私は行動遺伝学者の立場から、これまで述べてきたように「すべての能力は遺伝だ」と主張しています。しかしそもそもこの問題に関心を持ったきっかけは、教育とはなんなのだろうかという哲学的関心からでした。私の出自も、また現在の所属も教育学です。私自身は(他の人がそう思おうが思うまいが)、自分のことを教育学者だと思っています。教育学的関心から、能力の形成に及ぼす遺伝と環境の影響を科学的に考えてみたいと思っているのです。そしてあらゆる能力の個人差に遺伝が関わっていることが明らかになりました。


この事実を、教育と結び付けてどのように理解したらいいのか。そのこと自体は残念ながら行動遺伝学だけでは理解できません。しかも人文社会科学としての伝統的な教育学も(そしてほとんどすべての社会科学の諸分野が)、ほとんど遺伝というものを無視していますから、これも役に立ちません(ちなみにプラトンでもルソーでもデューイでも、教育学の古典には、必ず遺伝に関することが、それぞれの時代に応じて考察されているのですが...)。なので自分で考えねばならないと思ったとき、やはり立ち返らねばならないと思ったのは「進化」です。


進化と遺伝は、生命を動かす車の両輪です。遺伝的変異は進化の過程で生まれ、遺伝的変異があるから進化という現象が生ずるからです。その進化の過程で、「教育」を行う動物は、実のところヒト以外にはミーアキャットとタンデムランニングするアリ、そしてシロクロヤブチメドリの3種しか今のところ見出されておらず、その発見も2006年とごく最近のことで(Thornton & Raihani, 2008)、教育学者にはほとんど知られていないのですが、とにかく「教育」という行動はヒトにかなり特徴的な学習様式であると言えます。このことを踏まえて、教育の進化的・遺伝的基盤について、いま私が考えていることをお話ししたいと思います。


ここで「教育」の定義をしなければなりません。教育の定義などを言い出すと、それこそ十人十色、百人百様の議論が噴出しそうですが、ここでは動物行動学における「教育」の定義として有名なCaroとHauser(1992)の定義に従おうと思います。これはコロンブスの卵とも言うべき、目からうろこの明快秀逸な定義で、次の三つの条件を満たした行動を「教育」と定義します。

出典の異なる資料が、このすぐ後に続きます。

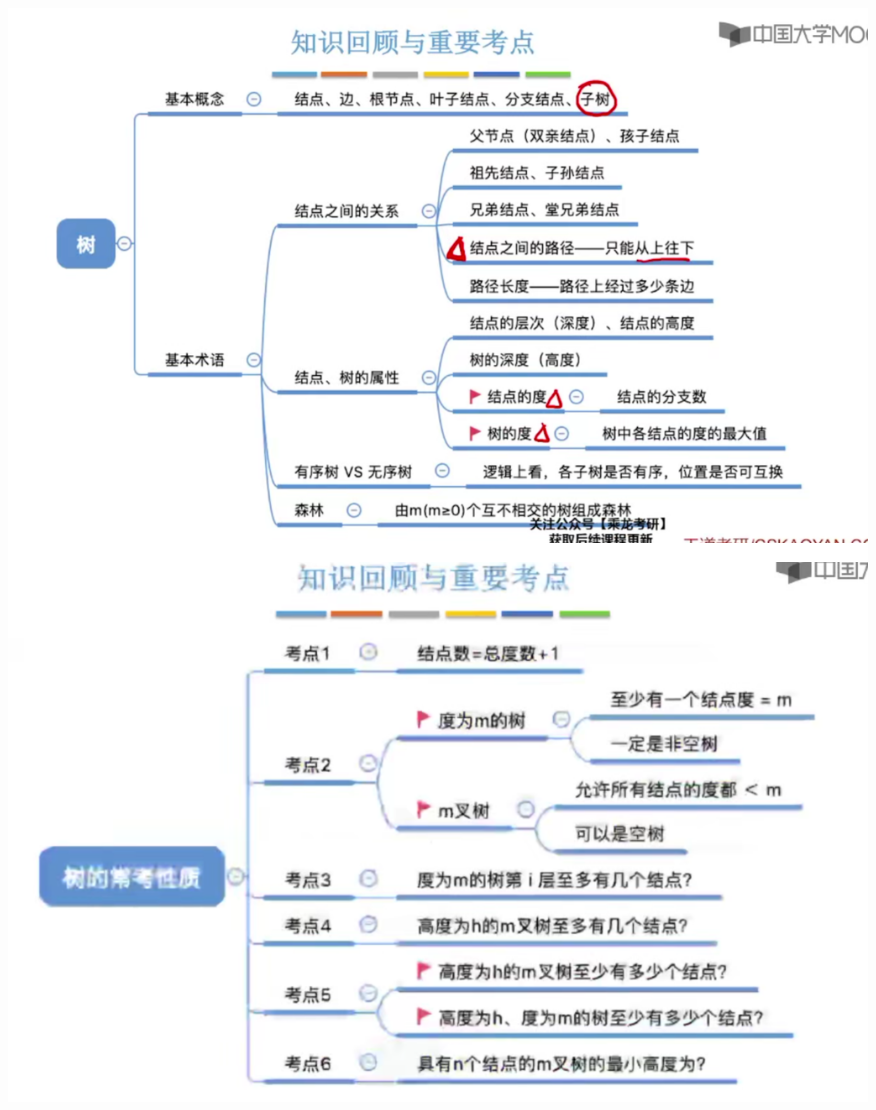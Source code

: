 ![image-20230702130914954](./assets/image-20230702130914954.png)

![image-20230702131951970](./assets/image-20230702131951970.png)
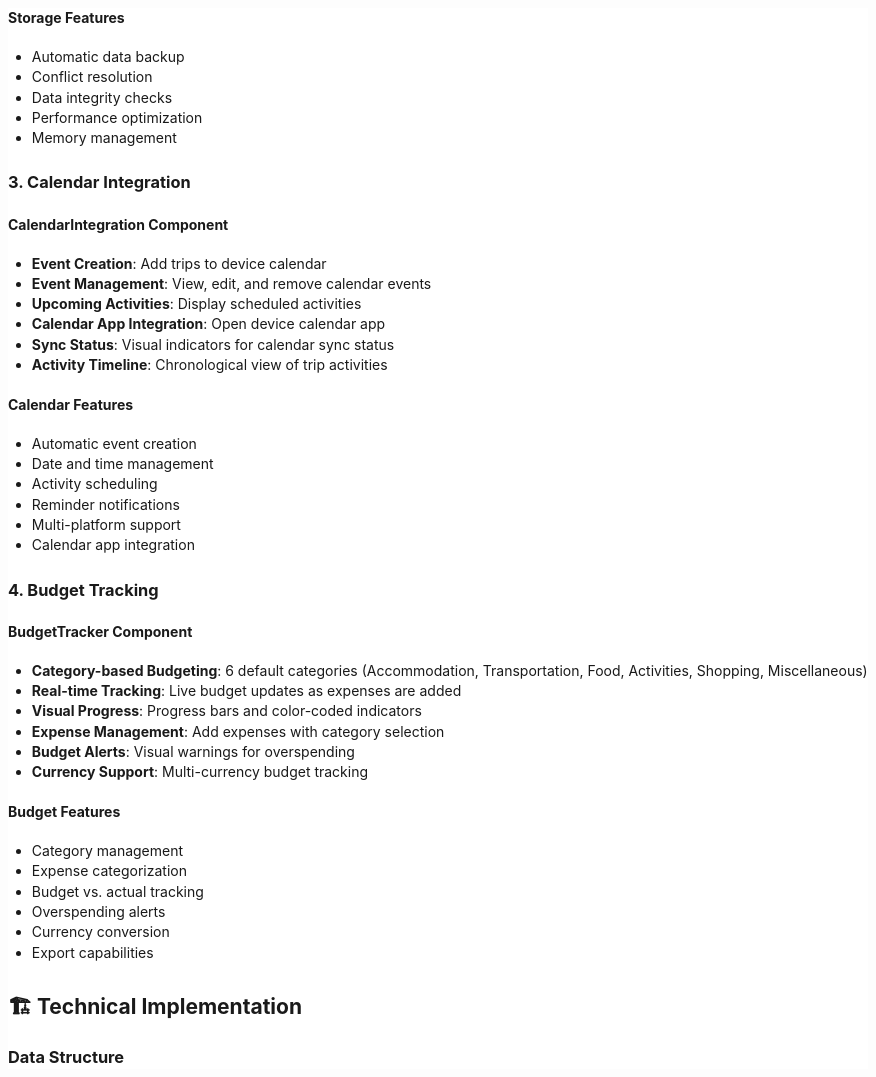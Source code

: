 #### **Storage Features**

- Automatic data backup
- Conflict resolution
- Data integrity checks
- Performance optimization
- Memory management

### 3. **Calendar Integration**

#### **CalendarIntegration Component**

- **Event Creation**: Add trips to device calendar
- **Event Management**: View, edit, and remove calendar events
- **Upcoming Activities**: Display scheduled activities
- **Calendar App Integration**: Open device calendar app
- **Sync Status**: Visual indicators for calendar sync status
- **Activity Timeline**: Chronological view of trip activities

#### **Calendar Features**

- Automatic event creation
- Date and time management
- Activity scheduling
- Reminder notifications
- Multi-platform support
- Calendar app integration

### 4. **Budget Tracking**

#### **BudgetTracker Component**

- **Category-based Budgeting**: 6 default categories (Accommodation, Transportation, Food, Activities, Shopping, Miscellaneous)
- **Real-time Tracking**: Live budget updates as expenses are added
- **Visual Progress**: Progress bars and color-coded indicators
- **Expense Management**: Add expenses with category selection
- **Budget Alerts**: Visual warnings for overspending
- **Currency Support**: Multi-currency budget tracking

#### **Budget Features**

- Category management
- Expense categorization
- Budget vs. actual tracking
- Overspending alerts
- Currency conversion
- Export capabilities

## 🏗️ Technical Implementation

### **Data Structure**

  1. ある個体Aが経験の少ない観察者Bがいるときにのみ、その行動を修正する
  2. Aはコストを払う、あるいは直接の利益を被らない
  3. Aの行動の結果、そうしなかったときと比べてBは知識や技能をより早く、あるいはより効率的に獲得する。あるいはそうしなければ全く学習が生じない。

このままだとちょっとわかりにくいかもしれませんが、要するに「他個体の学習のためにわざわざコストをかけて特別な行動をやってやることによって、その他個体に学習が生ずる」とき、それを教育による学習が成立していると定義するわけです。

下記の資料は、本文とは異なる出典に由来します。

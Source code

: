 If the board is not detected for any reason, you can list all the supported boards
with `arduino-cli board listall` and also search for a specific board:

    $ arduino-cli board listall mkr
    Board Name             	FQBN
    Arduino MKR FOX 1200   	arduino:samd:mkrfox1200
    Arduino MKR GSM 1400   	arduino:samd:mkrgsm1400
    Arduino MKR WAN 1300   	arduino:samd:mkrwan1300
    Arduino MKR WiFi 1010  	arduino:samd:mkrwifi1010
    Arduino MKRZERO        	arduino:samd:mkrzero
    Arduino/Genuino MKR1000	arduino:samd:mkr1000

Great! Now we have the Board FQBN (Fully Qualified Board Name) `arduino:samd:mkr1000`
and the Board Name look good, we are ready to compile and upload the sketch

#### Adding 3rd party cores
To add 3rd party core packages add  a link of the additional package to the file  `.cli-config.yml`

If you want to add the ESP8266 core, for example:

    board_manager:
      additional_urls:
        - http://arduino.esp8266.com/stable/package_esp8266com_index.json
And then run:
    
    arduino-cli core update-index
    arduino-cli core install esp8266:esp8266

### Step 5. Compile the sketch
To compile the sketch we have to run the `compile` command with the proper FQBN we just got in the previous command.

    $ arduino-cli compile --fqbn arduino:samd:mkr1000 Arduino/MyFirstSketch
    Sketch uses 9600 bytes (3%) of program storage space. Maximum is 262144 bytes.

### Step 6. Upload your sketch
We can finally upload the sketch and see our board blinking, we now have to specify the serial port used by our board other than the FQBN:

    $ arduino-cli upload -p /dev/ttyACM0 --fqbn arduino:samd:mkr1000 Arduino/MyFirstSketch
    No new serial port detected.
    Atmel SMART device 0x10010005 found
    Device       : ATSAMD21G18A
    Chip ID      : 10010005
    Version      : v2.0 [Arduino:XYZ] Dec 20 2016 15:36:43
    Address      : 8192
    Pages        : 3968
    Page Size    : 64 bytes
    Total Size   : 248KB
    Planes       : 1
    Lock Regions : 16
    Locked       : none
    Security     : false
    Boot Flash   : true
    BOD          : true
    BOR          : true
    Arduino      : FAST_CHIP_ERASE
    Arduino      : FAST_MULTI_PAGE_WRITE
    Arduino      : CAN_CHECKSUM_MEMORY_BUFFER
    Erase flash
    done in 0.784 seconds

チンパンジーの世界では道具使用の文化が世代を超えて伝えられることから、そこに教育があるように語られますが、彼らは自分のためにアリ釣りをしているのを、子どもが見て真似してその技術を習得しているのであって、わざわざ教えたりはしない。つまり教育の定義にあたる条件の1も2も満たしていないのです。このことも最近になって確認されるようになりました。


一方ミーアキャットは、直接の親でもない大人が、砂漠で子どもがサソリを食べる技術を、初めは、殺して動かなくなったサソリを与えて味を覚えさせ、次に半殺しだけれど動くサソリを与えて捕獲の学習をさせ、最後にまだ元気なサソリを与えて本格的な学習をさせます。それは小さいミーアキャットがいるときにのみ生ずる行動なので条件1を満たし、自分は食べず、むしろ天敵に襲われる危険を冒してでもやっていることなので条件2を満たし、そしてそれによって乾期が来て大人自身が自分の食べ物を取るのに精いっぱいになる前に子ども自身が餌を自分で取って食べる能力を学習させていることから条件3を満たします。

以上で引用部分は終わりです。